━━━ Excerpted data ━━━

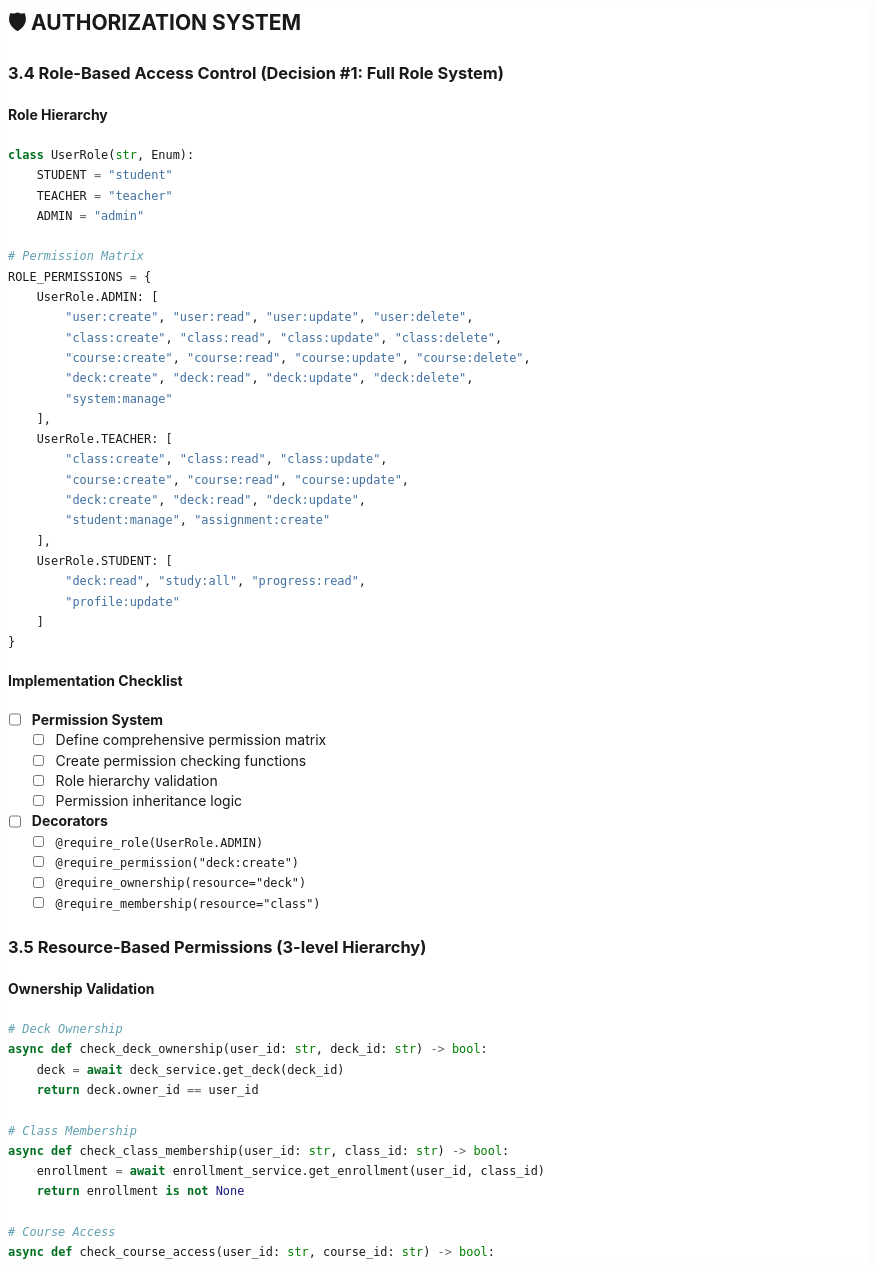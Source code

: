 ## 🛡️ AUTHORIZATION SYSTEM

### **3.4 Role-Based Access Control (Decision #1: Full Role System)**

#### **Role Hierarchy**
```python
class UserRole(str, Enum):
    STUDENT = "student"
    TEACHER = "teacher" 
    ADMIN = "admin"

# Permission Matrix
ROLE_PERMISSIONS = {
    UserRole.ADMIN: [
        "user:create", "user:read", "user:update", "user:delete",
        "class:create", "class:read", "class:update", "class:delete",
        "course:create", "course:read", "course:update", "course:delete",
        "deck:create", "deck:read", "deck:update", "deck:delete",
        "system:manage"
    ],
    UserRole.TEACHER: [
        "class:create", "class:read", "class:update",
        "course:create", "course:read", "course:update", 
        "deck:create", "deck:read", "deck:update",
        "student:manage", "assignment:create"
    ],
    UserRole.STUDENT: [
        "deck:read", "study:all", "progress:read",
        "profile:update"
    ]
}
```

#### **Implementation Checklist**
- [ ] **Permission System**
  - [ ] Define comprehensive permission matrix
  - [ ] Create permission checking functions
  - [ ] Role hierarchy validation
  - [ ] Permission inheritance logic

- [ ] **Decorators**
  - [ ] `@require_role(UserRole.ADMIN)`
  - [ ] `@require_permission("deck:create")`
  - [ ] `@require_ownership(resource="deck")`
  - [ ] `@require_membership(resource="class")`

### **3.5 Resource-Based Permissions (3-level Hierarchy)**

#### **Ownership Validation**
```python
# Deck Ownership
async def check_deck_ownership(user_id: str, deck_id: str) -> bool:
    deck = await deck_service.get_deck(deck_id)
    return deck.owner_id == user_id

# Class Membership  
async def check_class_membership(user_id: str, class_id: str) -> bool:
    enrollment = await enrollment_service.get_enrollment(user_id, class_id)
    return enrollment is not None

# Course Access
async def check_course_access(user_id: str, course_id: str) -> bool:
```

━━━

Task: Return each line of the data above that includes the word "delete".

Response:
        "user:create", "user:read", "user:update", "user:delete",
        "class:create", "class:read", "class:update", "class:delete",
        "course:create", "course:read", "course:update", "course:delete",
        "deck:create", "deck:read", "deck:update", "deck:delete",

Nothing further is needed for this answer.